TASK STATEMENT: Below are entries; count each line that holds the word "Armor" and report the number without any other words.

SOURCE RECORDS:

^^^^^^^^^^^^^^^^

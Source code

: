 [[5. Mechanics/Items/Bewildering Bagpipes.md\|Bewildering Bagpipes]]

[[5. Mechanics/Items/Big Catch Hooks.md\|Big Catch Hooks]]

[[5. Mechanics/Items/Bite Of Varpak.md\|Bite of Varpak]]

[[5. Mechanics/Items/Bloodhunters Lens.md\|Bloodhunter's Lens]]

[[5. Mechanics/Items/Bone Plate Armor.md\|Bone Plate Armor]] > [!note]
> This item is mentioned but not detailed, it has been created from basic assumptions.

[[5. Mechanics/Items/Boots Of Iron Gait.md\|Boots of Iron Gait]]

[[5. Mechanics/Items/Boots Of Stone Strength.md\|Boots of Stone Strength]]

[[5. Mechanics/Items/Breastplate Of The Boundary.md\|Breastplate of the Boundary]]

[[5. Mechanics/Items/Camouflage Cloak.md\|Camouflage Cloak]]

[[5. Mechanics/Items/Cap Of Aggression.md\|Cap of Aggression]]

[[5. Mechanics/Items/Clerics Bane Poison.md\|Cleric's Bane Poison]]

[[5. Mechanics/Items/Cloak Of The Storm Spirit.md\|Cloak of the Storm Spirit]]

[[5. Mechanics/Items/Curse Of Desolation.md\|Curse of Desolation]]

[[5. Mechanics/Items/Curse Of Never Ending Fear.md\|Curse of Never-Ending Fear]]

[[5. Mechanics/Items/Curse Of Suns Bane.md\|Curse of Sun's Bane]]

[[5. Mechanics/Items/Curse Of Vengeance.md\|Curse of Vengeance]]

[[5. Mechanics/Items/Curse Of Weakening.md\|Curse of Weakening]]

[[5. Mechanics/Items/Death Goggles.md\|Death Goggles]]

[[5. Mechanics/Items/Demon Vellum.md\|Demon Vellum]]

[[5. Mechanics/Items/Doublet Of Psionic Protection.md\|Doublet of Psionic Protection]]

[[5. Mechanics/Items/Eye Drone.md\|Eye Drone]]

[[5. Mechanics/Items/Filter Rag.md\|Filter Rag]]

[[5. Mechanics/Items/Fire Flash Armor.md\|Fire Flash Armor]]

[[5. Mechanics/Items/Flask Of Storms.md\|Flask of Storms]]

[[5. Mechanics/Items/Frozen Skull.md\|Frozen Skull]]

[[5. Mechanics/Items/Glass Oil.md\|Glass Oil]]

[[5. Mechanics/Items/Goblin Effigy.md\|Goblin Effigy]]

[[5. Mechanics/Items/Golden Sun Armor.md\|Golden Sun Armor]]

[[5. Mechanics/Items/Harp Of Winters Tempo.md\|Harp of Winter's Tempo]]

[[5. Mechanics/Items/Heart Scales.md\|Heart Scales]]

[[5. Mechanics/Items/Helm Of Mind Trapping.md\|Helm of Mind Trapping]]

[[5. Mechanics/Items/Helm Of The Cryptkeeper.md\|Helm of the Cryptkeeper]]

^^^^^^^^^^^^^^^^

ANSWER SECTION: 3